»»
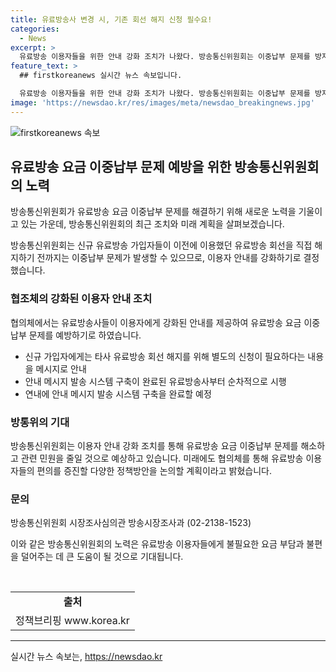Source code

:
 ```yaml
---
title: 유료방송사 변경 시, 기존 회선 해지 신청 필수요!
categories:
  - News
excerpt: >
  유료방송 이용자들을 위한 안내 강화 조치가 나왔다. 방송통신위원회는 이중납부 문제를 방지하기 위해 유료방송 사업자들에게 신규 가입자들에게 이전 이용중인 유료방송 해지를 직접 신청해야 한다는 안내를 강화하라고 권고했다. 이에 따라 유료방송사들은 메시지를 통해 이용자에게 안내를 강화할 예정이며, 이를 통해 유료방송 요금 이중납부 문제가 감소할 것으로 기대된다.
feature_text: >
  ## firstkoreanews 실시간 뉴스 속보입니다.

  유료방송 이용자들을 위한 안내 강화 조치가 나왔다. 방송통신위원회는 이중납부 문제를 방지하기 위해 유료방송 사업자들에게 신규 가입자들에게 이전 이용중인 유료방송 해지를 직접 신청해야 한다는 안내를 강화하라고 권고했다. 이에 따라 유료방송사들은 메시지를 통해 이용자에게 안내를 강화할 예정이며, 이를 통해 유료방송 요금 이중납부 문제가 감소할 것으로 기대된다.
image: 'https://newsdao.kr/res/images/meta/newsdao_breakingnews.jpg'
---
```


<p><img src="https://newsdao.kr/res/images/meta/newsdao_breakingnews.jpg" alt="firstkoreanews 속보" /></p>

<h2 data-ke-size="size26">유료방송 요금 이중납부 문제 예방을 위한 방송통신위원회의 노력</h2>

<p>방송통신위원회가 유료방송 요금 이중납부 문제를 해결하기 위해 새로운 노력을 기울이고 있는 가운데, 방송통신위원회의 최근 조치와 미래 계획을 살펴보겠습니다.</p>

<p data-ke-size="size16">방송통신위원회는 신규 유료방송 가입자들이 이전에 이용했던 유료방송 회선을 직접 해지하기 전까지는 이중납부 문제가 발생할 수 있으므로, 이용자 안내를 강화하기로 결정했습니다.</p>

<h3 data-ke-size="size24">협조체의 강화된 이용자 안내 조치</h3>

<p>협의체에서는 유료방송사들이 이용자에게 강화된 안내를 제공하여 유료방송 요금 이중납부 문제를 예방하기로 하였습니다.</p>

<ul>
    <li>신규 가입자에게는 타사 유료방송 회선 해지를 위해 별도의 신청이 필요하다는 내용을 메시지로 안내</li>
    <li>안내 메시지 발송 시스템 구축이 완료된 유료방송사부터 순차적으로 시행</li>
    <li>연내에 안내 메시지 발송 시스템 구축을 완료할 예정</li>
</ul>

<h3 data-ke-size="size24">방통위의 기대</h3>

<p>방송통신위원회는 이용자 안내 강화 조치를 통해 유료방송 요금 이중납부 문제를 해소하고 관련 민원을 줄일 것으로 예상하고 있습니다. 미래에도 협의체를 통해 유료방송 이용자들의 편의를 증진할 다양한 정책방안을 논의할 계획이라고 밝혔습니다.</p>

<h3 data-ke-size="size24">문의</h3>

<p>방송통신위원회 시장조사심의관 방송시장조사과 (02-2138-1523)</p>

<p>이와 같은 방송통신위원회의 노력은 유료방송 이용자들에게 불필요한 요금 부담과 불편을 덜어주는 데 큰 도움이 될 것으로 기대됩니다.</p>

<p data-ke-size="size16">&nbsp;</p>

<table>
    <tr>
        <td style="text-align: center; height: 17px;"><b>출처</b></td>
    </tr>
    <tr>
        <td style="text-align: center;">정책브리핑 www.korea.kr</td>
    </tr>
</table>

<hr>
실시간 뉴스 속보는, <a href="https://newsdao.kr" rel="dofollow">https://newsdao.kr</a>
««
Scan the listing above. Collect all lines with the word "center".

        <td style="text-align: center; height: 17px;"><b>출처</b></td>
        <td style="text-align: center;">정책브리핑 www.korea.kr</td>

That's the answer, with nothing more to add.